> _YOUR OBJECTIVE_
Below are entries; copy exactly the lines from the one with "вычеты будут обрабатываться" through the one with "ts02p1p11 | 300 |", both included, and leave out the rest.

(Records excerpted from a collection)

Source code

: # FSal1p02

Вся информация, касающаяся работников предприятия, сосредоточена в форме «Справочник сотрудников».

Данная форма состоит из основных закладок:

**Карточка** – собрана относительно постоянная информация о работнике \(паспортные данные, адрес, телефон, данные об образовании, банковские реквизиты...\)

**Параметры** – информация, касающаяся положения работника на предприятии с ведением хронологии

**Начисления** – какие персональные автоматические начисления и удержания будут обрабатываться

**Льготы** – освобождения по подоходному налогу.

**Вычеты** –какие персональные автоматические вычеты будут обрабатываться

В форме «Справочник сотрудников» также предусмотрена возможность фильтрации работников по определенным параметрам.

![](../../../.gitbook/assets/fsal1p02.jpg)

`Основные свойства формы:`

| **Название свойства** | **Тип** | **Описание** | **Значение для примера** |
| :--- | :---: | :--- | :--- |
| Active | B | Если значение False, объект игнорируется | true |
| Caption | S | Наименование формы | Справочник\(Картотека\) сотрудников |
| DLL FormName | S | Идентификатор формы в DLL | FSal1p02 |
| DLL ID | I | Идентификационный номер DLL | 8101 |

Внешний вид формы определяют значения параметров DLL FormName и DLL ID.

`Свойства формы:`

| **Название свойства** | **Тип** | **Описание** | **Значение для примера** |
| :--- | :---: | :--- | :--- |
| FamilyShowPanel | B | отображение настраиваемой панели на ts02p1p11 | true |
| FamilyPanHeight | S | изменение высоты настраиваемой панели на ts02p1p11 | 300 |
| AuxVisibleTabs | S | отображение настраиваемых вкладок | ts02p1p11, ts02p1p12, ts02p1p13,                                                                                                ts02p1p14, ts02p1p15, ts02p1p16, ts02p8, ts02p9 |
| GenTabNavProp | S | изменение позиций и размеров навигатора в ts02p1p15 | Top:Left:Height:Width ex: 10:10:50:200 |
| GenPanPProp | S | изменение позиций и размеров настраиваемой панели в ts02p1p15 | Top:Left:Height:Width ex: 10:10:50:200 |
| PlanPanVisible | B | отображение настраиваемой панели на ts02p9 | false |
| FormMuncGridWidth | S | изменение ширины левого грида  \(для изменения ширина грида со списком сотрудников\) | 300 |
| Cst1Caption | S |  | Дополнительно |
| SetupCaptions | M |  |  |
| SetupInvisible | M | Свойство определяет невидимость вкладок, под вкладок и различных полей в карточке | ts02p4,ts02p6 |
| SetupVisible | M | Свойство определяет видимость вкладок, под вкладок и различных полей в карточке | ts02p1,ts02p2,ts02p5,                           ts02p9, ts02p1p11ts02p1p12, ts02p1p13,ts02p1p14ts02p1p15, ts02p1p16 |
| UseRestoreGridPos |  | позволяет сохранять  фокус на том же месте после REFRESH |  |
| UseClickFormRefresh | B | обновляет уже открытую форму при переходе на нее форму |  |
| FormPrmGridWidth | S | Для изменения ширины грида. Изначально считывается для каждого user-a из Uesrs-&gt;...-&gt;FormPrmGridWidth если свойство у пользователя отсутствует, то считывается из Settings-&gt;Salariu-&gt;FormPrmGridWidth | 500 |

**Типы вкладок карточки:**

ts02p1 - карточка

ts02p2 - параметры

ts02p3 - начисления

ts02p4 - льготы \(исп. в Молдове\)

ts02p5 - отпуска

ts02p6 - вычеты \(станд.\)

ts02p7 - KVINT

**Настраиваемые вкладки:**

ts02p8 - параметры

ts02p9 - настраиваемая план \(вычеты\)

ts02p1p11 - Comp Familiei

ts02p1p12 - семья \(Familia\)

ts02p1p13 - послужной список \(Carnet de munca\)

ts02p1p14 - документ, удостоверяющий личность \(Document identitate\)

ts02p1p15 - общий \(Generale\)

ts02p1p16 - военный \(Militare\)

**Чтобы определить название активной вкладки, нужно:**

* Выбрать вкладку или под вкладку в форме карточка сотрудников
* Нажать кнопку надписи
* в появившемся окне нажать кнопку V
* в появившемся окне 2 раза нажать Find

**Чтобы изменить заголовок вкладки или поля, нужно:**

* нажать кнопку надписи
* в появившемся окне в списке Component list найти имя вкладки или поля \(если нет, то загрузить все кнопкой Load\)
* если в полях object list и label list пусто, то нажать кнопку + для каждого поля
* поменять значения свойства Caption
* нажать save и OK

> _SOLUTION TO THIS TASK_
**Вычеты** –какие персональные автоматические вычеты будут обрабатываться

В форме «Справочник сотрудников» также предусмотрена возможность фильтрации работников по определенным параметрам.

![](../../../.gitbook/assets/fsal1p02.jpg)

`Основные свойства формы:`

| **Название свойства** | **Тип** | **Описание** | **Значение для примера** |
| :--- | :---: | :--- | :--- |
| Active | B | Если значение False, объект игнорируется | true |
| Caption | S | Наименование формы | Справочник\(Картотека\) сотрудников |
| DLL FormName | S | Идентификатор формы в DLL | FSal1p02 |
| DLL ID | I | Идентификационный номер DLL | 8101 |

Внешний вид формы определяют значения параметров DLL FormName и DLL ID.

`Свойства формы:`

| **Название свойства** | **Тип** | **Описание** | **Значение для примера** |
| :--- | :---: | :--- | :--- |
| FamilyShowPanel | B | отображение настраиваемой панели на ts02p1p11 | true |
| FamilyPanHeight | S | изменение высоты настраиваемой панели на ts02p1p11 | 300 |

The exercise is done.